**Action item**
Give back, unchanged, each line from the one containing "deployment guides." through the last line of the entries below.

**Data for review**
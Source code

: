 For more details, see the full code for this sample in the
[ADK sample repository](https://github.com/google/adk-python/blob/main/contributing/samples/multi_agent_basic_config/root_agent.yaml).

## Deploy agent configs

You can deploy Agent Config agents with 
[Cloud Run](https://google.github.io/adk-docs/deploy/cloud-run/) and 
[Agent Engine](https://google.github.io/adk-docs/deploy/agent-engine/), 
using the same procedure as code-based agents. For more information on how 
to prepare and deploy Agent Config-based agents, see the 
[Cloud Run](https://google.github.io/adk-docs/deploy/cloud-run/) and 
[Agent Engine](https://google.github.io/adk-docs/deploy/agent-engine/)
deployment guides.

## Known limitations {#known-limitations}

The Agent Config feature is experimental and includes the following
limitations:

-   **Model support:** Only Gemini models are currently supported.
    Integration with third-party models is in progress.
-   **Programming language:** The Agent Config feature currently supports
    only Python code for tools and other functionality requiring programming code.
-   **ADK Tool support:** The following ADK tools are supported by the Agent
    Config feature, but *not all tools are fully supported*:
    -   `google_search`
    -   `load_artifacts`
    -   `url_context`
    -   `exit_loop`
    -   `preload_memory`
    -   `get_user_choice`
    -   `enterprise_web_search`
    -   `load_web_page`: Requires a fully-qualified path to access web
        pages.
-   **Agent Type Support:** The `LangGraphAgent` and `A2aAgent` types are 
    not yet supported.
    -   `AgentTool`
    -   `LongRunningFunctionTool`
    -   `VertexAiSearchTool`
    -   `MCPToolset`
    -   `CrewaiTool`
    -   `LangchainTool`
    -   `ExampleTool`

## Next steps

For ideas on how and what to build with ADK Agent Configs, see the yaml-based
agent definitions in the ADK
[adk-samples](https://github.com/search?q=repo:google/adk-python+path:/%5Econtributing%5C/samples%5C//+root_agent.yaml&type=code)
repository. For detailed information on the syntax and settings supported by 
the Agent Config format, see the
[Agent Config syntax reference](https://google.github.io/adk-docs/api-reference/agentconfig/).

**Finished task**
deployment guides.

## Known limitations {#known-limitations}

The Agent Config feature is experimental and includes the following
limitations:

-   **Model support:** Only Gemini models are currently supported.
    Integration with third-party models is in progress.
-   **Programming language:** The Agent Config feature currently supports
    only Python code for tools and other functionality requiring programming code.
-   **ADK Tool support:** The following ADK tools are supported by the Agent
    Config feature, but *not all tools are fully supported*:
    -   `google_search`
    -   `load_artifacts`
    -   `url_context`
    -   `exit_loop`
    -   `preload_memory`
    -   `get_user_choice`
    -   `enterprise_web_search`
    -   `load_web_page`: Requires a fully-qualified path to access web
        pages.
-   **Agent Type Support:** The `LangGraphAgent` and `A2aAgent` types are 
    not yet supported.
    -   `AgentTool`
    -   `LongRunningFunctionTool`
    -   `VertexAiSearchTool`
    -   `MCPToolset`
    -   `CrewaiTool`
    -   `LangchainTool`
    -   `ExampleTool`

## Next steps

For ideas on how and what to build with ADK Agent Configs, see the yaml-based
agent definitions in the ADK
[adk-samples](https://github.com/search?q=repo:google/adk-python+path:/%5Econtributing%5C/samples%5C//+root_agent.yaml&type=code)
repository. For detailed information on the syntax and settings supported by 
the Agent Config format, see the
[Agent Config syntax reference](https://google.github.io/adk-docs/api-reference/agentconfig/).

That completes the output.